*DIRECTIONS FOR THIS TASK*: In full and without alteration, return the records below.

*Source texts of formatted documents*:
※ ※ ※
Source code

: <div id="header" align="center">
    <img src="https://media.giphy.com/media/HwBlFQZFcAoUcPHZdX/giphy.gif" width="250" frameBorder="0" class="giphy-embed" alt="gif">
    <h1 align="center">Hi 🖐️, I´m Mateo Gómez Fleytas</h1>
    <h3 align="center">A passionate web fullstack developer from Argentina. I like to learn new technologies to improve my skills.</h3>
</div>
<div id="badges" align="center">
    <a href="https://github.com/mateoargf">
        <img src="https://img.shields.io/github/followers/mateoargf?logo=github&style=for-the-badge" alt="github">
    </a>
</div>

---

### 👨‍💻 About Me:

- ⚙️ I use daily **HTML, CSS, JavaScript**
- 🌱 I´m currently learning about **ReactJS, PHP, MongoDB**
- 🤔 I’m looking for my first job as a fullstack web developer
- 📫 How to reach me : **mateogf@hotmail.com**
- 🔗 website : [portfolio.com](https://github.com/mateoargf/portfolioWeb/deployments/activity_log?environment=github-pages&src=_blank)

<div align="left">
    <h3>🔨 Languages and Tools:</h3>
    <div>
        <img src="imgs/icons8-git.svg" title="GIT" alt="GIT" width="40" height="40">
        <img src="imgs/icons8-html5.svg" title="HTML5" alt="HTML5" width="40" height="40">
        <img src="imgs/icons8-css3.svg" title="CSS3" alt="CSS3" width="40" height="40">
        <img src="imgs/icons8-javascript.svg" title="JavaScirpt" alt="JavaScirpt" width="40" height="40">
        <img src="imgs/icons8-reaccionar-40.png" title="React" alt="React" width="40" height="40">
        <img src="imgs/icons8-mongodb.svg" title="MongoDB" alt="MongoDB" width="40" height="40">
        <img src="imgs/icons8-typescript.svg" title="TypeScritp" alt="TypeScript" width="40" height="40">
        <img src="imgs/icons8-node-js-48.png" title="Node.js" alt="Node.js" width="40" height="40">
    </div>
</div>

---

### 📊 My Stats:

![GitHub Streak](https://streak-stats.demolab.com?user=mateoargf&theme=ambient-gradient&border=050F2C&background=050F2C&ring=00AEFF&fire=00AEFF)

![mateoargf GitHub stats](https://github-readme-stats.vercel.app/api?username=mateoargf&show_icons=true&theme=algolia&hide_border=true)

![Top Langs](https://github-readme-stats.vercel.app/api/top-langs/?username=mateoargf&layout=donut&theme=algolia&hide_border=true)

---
※ ※ ※
*WRITTEN REPLY*:
Source code

: <div id="header" align="center">
    <img src="https://media.giphy.com/media/HwBlFQZFcAoUcPHZdX/giphy.gif" width="250" frameBorder="0" class="giphy-embed" alt="gif">
    <h1 align="center">Hi 🖐️, I´m Mateo Gómez Fleytas</h1>
    <h3 align="center">A passionate web fullstack developer from Argentina. I like to learn new technologies to improve my skills.</h3>
</div>
<div id="badges" align="center">
    <a href="https://github.com/mateoargf">
        <img src="https://img.shields.io/github/followers/mateoargf?logo=github&style=for-the-badge" alt="github">
    </a>
</div>

---

### 👨‍💻 About Me:

- ⚙️ I use daily **HTML, CSS, JavaScript**
- 🌱 I´m currently learning about **ReactJS, PHP, MongoDB**
- 🤔 I’m looking for my first job as a fullstack web developer
- 📫 How to reach me : **mateogf@hotmail.com**
- 🔗 website : [portfolio.com](https://github.com/mateoargf/portfolioWeb/deployments/activity_log?environment=github-pages&src=_blank)

<div align="left">
    <h3>🔨 Languages and Tools:</h3>
    <div>
        <img src="imgs/icons8-git.svg" title="GIT" alt="GIT" width="40" height="40">
        <img src="imgs/icons8-html5.svg" title="HTML5" alt="HTML5" width="40" height="40">
        <img src="imgs/icons8-css3.svg" title="CSS3" alt="CSS3" width="40" height="40">
        <img src="imgs/icons8-javascript.svg" title="JavaScirpt" alt="JavaScirpt" width="40" height="40">
        <img src="imgs/icons8-reaccionar-40.png" title="React" alt="React" width="40" height="40">
        <img src="imgs/icons8-mongodb.svg" title="MongoDB" alt="MongoDB" width="40" height="40">
        <img src="imgs/icons8-typescript.svg" title="TypeScritp" alt="TypeScript" width="40" height="40">
        <img src="imgs/icons8-node-js-48.png" title="Node.js" alt="Node.js" width="40" height="40">
    </div>
</div>

---

### 📊 My Stats:

![GitHub Streak](https://streak-stats.demolab.com?user=mateoargf&theme=ambient-gradient&border=050F2C&background=050F2C&ring=00AEFF&fire=00AEFF)

![mateoargf GitHub stats](https://github-readme-stats.vercel.app/api?username=mateoargf&show_icons=true&theme=algolia&hide_border=true)

![Top Langs](https://github-readme-stats.vercel.app/api/top-langs/?username=mateoargf&layout=donut&theme=algolia&hide_border=true)

---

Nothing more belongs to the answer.